Jon McLelland
Gone to the Dogs
It had all seemed like such a good idea at the time.
Darren Blevins bent over, put his hands on his knees and leaned his rump against the side of his pickup. He stared at the toes of his work boots and breathed in and out through his nose. That wasn't enough, so he breathed through his mouth, sucking in through his teeth and exhaling through pursed lips, until he had to sit on the asphalt because he thought he'd faint.
Thank God nobody could see him sitting there, on the asphalt behind the abandoned Western Sizzlin' steakhouse, head between his knees now, dizzy and nauseated. It was eighty degrees in the summer night, but Darren was clammy and shaking.
It was a soft, still, moonlit night, and behind the ex-restaurant the frogs in the drainage ditch down the embankment chorused their desire. When the light-headedness and nausea began to ease, his breathing slowed, and Darren leaned his head back against the warm metal of the pickup. Even in the dark, the pearlescent lettering of the decal gleamed along the full length of the truck bed. It gathered in the moonlight and broadcast its message: CHIHWEENIES-R-US ASK ME ABOUT EM!!!
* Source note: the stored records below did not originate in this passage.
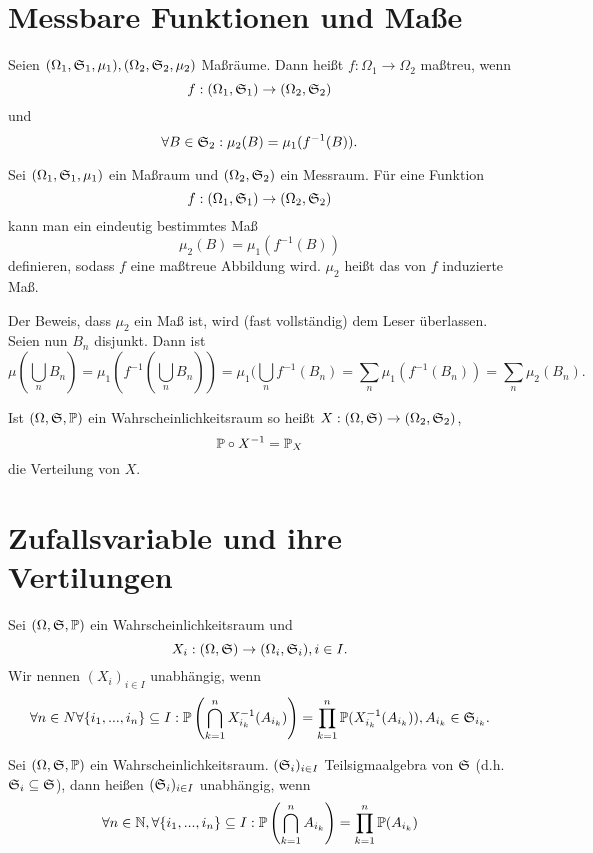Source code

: 		\section{Messbare Funktionen und Maße}
			\begin{defi}
				Seien $(\Omega_1,\mf{S}_1,\mu_1),(\Omega_2,\mf{S}_2,\mu_2)$ Maßräume. Dann heißt $f:\Omega_1\to \Omega_2$ maßtreu, wenn
				\[ f: (\Omega_1,\mf{S}_1)\to (\Omega_2, \mf{S}_2) \]
				und
				\[ \forall B\in\mf{S}_2: \mu_2(B)=\mu_1(f^{-1}(B)). \]
			\end{defi}
			
			\begin{satz}
				Sei $(\Omega_1,\mf{S}_1,\mu_1)$ ein Maßraum und $(\Omega_2,\mf{S}_2)$ ein Messraum. Für eine Funktion
				\[ f:(\Omega_1,\mf{S}_1)\to (\Omega_2,\mf{S}_2) \]
				kann man ein eindeutig bestimmtes Maß
				\[ \mu_2(B)=\mu_1(f^{-1}(B)) \]
				definieren, sodass $f$ eine maßtreue Abbildung wird. $\mu_2$ heißt das von $f$ induzierte Maß. 
			\end{satz}
			
			\begin{bew}
				Der Beweis, dass $\mu_2$ ein Maß ist, wird (fast vollständig) dem Leser überlassen. Seien nun $B_n$ disjunkt. Dann ist
				\[ \mu(\bigcup_n B_n)=\mu_1(f^{-1}(\bigcup_n B_n))=\mu_1(\bigcup_n f^{-1}(B_n)=\sum_n \mu_1(f^{-1}(B_n))=\sum_n\mu_2(B_n). \]
			\end{bew}
			
			\begin{bem}
				Ist $(\Omega,\mf{S}, \P)$ ein Wahrscheinlichkeitsraum so heißt $X:(\Omega,\mf{S})\to(\Omega_2,\mf{S}_2)$,
				\[ \P\circ X^{-1}=\P_X \]
				die Verteilung von $X$. 
			\end{bem}
			
		\section[Zufallsvariable/Verteilungen]{Zufallsvariable und ihre Vertilungen}
			\begin{defi}
				Sei $(\Omega,\mf{S},\P)$ ein Wahrscheinlichkeitsraum und 
				\[ X_i: (\Omega,\mf{S})\to (\Omega_i, \mf{S}_i), i\in I. \]
				Wir nennen $(X_i)_{i\in I}$ unabhängig, wenn 
				\[ \forall n\in N\forall \{i_1,...,i_n\}\subseteq I: \P\left(\bigcap_{k=1}^n X_{i_k}^{-1}(A_{i_k})\right)=\prod_{k=1}^n\P(X_{i_k}^{-1}(A_{i_k})), A_{i_k}\in\mf{S}_{i_k}. \]
			\end{defi}
			
			\begin{bem}
				Sei $(\Omega, \mf{S}, \P)$ ein Wahrscheinlichkeitsraum. $(\mf{S}_i)_{i\in I}$ Teilsigmaalgebra von $\mf{S}$ (d.h. $\mf{S}_i\subseteq\mf{S}$), dann heißen $(\mf{S}_i)_{i\in I}$ unabhängig, wenn 
				\[ \forall n\in \N,\forall \{i_1,...,i_n\}\subseteq I:\P\left(\bigcap_{k=1}^n A_{i_k}\right)=\prod_{k=1}^{n}\P(A_{i_k}) \]
			\end{bem}
			
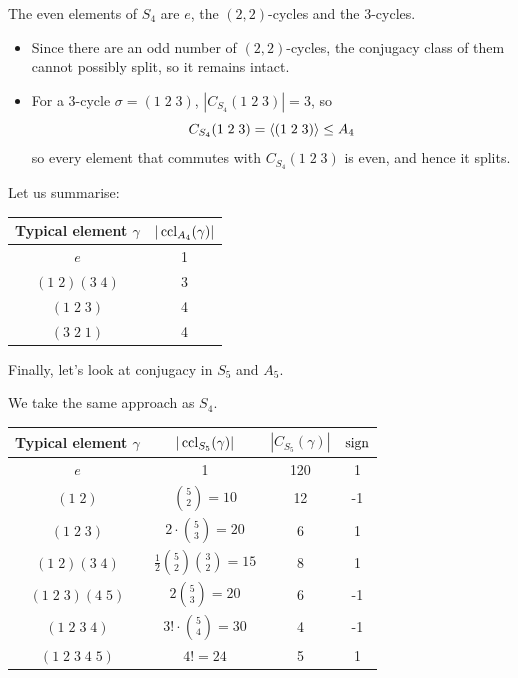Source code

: \documentclass{../../template/note}
\begin{document}
    \begin{example}[\(A_4\)]
        The even elements of \(S_4\) are \(e\), the \((2, 2)\)-cycles and the 3-cycles.
        \begin{itemize}
            \item Since there are an odd number of \((2, 2)\)-cycles, the conjugacy class of them cannot possibly split, so it remains intact.
            \item For a 3-cycle \(\sigma = (1 \; 2 \; 3)\), \(|C_{S_4}(1 \; 2 \; 3)| = 3\), so
            \[
                C_{S_4}(1 \; 2 \; 3) = \gen{(1 \; 2 \; 3)} \leq A_4
            \]
            so every element that commutes with \(C_{S_4}(1 \; 2 \; 3)\) is even, and hence it splits.
        \end{itemize}
        Let us summarise:
        \begin{center}
            \begin{tabular}{c | c}
                Typical element \(\gamma\) & \(|\ccl_{A_4}(\gamma)|\) \\
                \hline
                \(e\) & 1 \\
                \((1 \; 2)(3 \; 4)\) & 3 \\
                \((1 \; 2 \; 3)\) & 4 \\
                \((3 \; 2 \; 1)\) & 4 \\
            \end{tabular}
        \end{center}
    \end{example}

    
    Finally, let's look at conjugacy in \(S_5\) and \(A_5\).

    \begin{example}[Conjugacy in \(S_5\)]
        We take the same approach as \(S_4\).
        \begin{center}
            \begin{tabular}{c | c | c | c}
                Typical element \(\gamma\) & \(|\ccl_{S_5}(\gamma)|\) & \(|C_{S_5}(\gamma)|\) & \(\sign\) \\
                \hline
                \(e\) & 1 & 120 & 1 \\
                \((1 \; 2)\) & \(\binom 5 2 = 10\) & 12 & -1 \\
                \((1 \; 2 \; 3)\) & \(2 \cdot \binom 5 3 = 20\) & 6 & 1 \\
                \((1 \; 2)(3 \; 4)\) & \(\frac 1 2 \binom 5 2 \binom 3 2 = 15\) & 8 & 1 \\
                \((1 \; 2 \; 3)(4 \; 5)\) & \(2 \binom 5 3 = 20\) & 6 & -1 \\
                \((1 \; 2 \; 3 \; 4)\) & \(3! \cdot \binom 5 4 = 30\) & 4 & -1 \\
                \((1 \; 2 \; 3 \; 4 \; 5)\) & \(4! = 24\) & 5 & 1 \\
            \end{tabular}
        \end{center}
    \end{example}
    
\end{document}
Darren reached for the paper sack on the ground beside him and pulled out a 16-ounce plastic bottle of Coke and a plastic flask of Evan Williams. He opened the Coke bottle, drank a long pull, burped roundly, and poured a third of the bottle's contents onto the pavement. Then he unscrewed the cap of the bourbon and decanted half of it into the Coca Cola. He took three long swallows of the warm, sweet fizz, leaned his head back against the truck again and let the football stadium aroma of bourbon and Coke envelope and settle over him like love. He felt his shoulders begin to relax, felt his face flush, and knew with deepening satisfaction that coming here, with the bourbon and Coke, had been a good idea, had been the right thing to do. He took another long drink from the bottle, burped quietly this time, and emptied the rest of the whiskey into the soda bottle.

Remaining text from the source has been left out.